Sapanisertib alleviated aging phenotypes in both physiological-aging zebrafish and replicative-senescent HFF. (A and B) Representative images of SA-β-Gal staining (Top) and immunofluorescence sections images of proliferation staining (PCNA, Bottom) in the intestine (A) and kidney marrow (B) of young, aged+DMSO, and aged+Sapa groups. (C–F) Quantification of the percent of SA-β-Gal positive area in the intestine (C, n = 6 for each group) and kidney marrow (E, n = 7 for each group). Quantification of the PCNA-positive cells per intervillus in the intestine (D, n = 7 to 9 for each group) and the percent of PCNA-positive cells among kidney marrow (F, n = 7 to 8 for each group). (G) Representative image of SA-β-Gal staining and immunofluorescence images of proliferation staining (ki67) in HFF cells of P20, P30+DMSO, and P30+Sapa groups. (H and I) Quantification of the percent of SA-β-Gal staining positive cells (H, n = 7 to 8 for each group) and the percent of ki67 positive cells (I, n = 9 to 11 for each group) in HFF cells. (J) The total cumulative population doublings of HFF cells in standard conditions (DMSO) and in sapanisertib treatment are depicted. Each dot denotes a passage, and the dashed line indicates the cessation of cell expansion. (Scale bar, 100 μm.) Data are presented as mean ± SEM. Significance was determined by one-way ANOVA. **P < 0.01; ***P < 0.001; ****P < 0.0001. HFF, human foreskin fibroblasts; PCNA, proliferation cell nuclear antigen; P20, passage 20.
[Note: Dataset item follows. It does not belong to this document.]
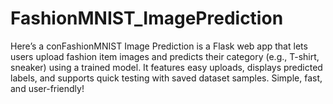 # FashionMNIST_ImagePrediction
Here’s a conFashionMNIST Image Prediction is a Flask web app that lets users upload fashion item images and predicts their category (e.g., T-shirt, sneaker) using a trained model. It features easy uploads, displays predicted labels, and supports quick testing with saved dataset samples. Simple, fast, and user-friendly!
Sapanisertib attenuated DNA damage and maintained telomeres stability in both physiological-aging zebrafish and replicative-senescent HFF cells via mTORC1 inhibition. (A and B) Representative images of γH2AX staining (Top) and immunofluorescence section images of telomere staining (Bottom) in the intestine of young, aged+DMSO, and aged+Sapa groups (A) and HFF cells of P20, P30+DMSO, and P30+Sapa groups (B). (C–F) Quantification of the γH2AX -positive cells per intervillus in the intestine (C, n = 9 for each group) and in HFF cells (E, n = 14 for each group). Quantification of the intensity of the average fluorescence intensity in the intestine (D, n = 10 for each group) and HFF cells (F, n = 12 for each group). (G–J) Representative images of p-4EBP staining in the intestine (G) and HFF cells (H). Quantification of the intensity of p-4EBP per intervillus in the intestine (I, n = 8 to 9 for each group) and in HFF cells (J, n = 10 for each group). (Scale bar, 100 μm.) Data are presented as mean ± SEM. Significance was determined by one-way ANOVA. NS, not significant; **P < 0.01; ****P < 0.0001. HFF, human foreskin fibroblasts; P20, passage 20.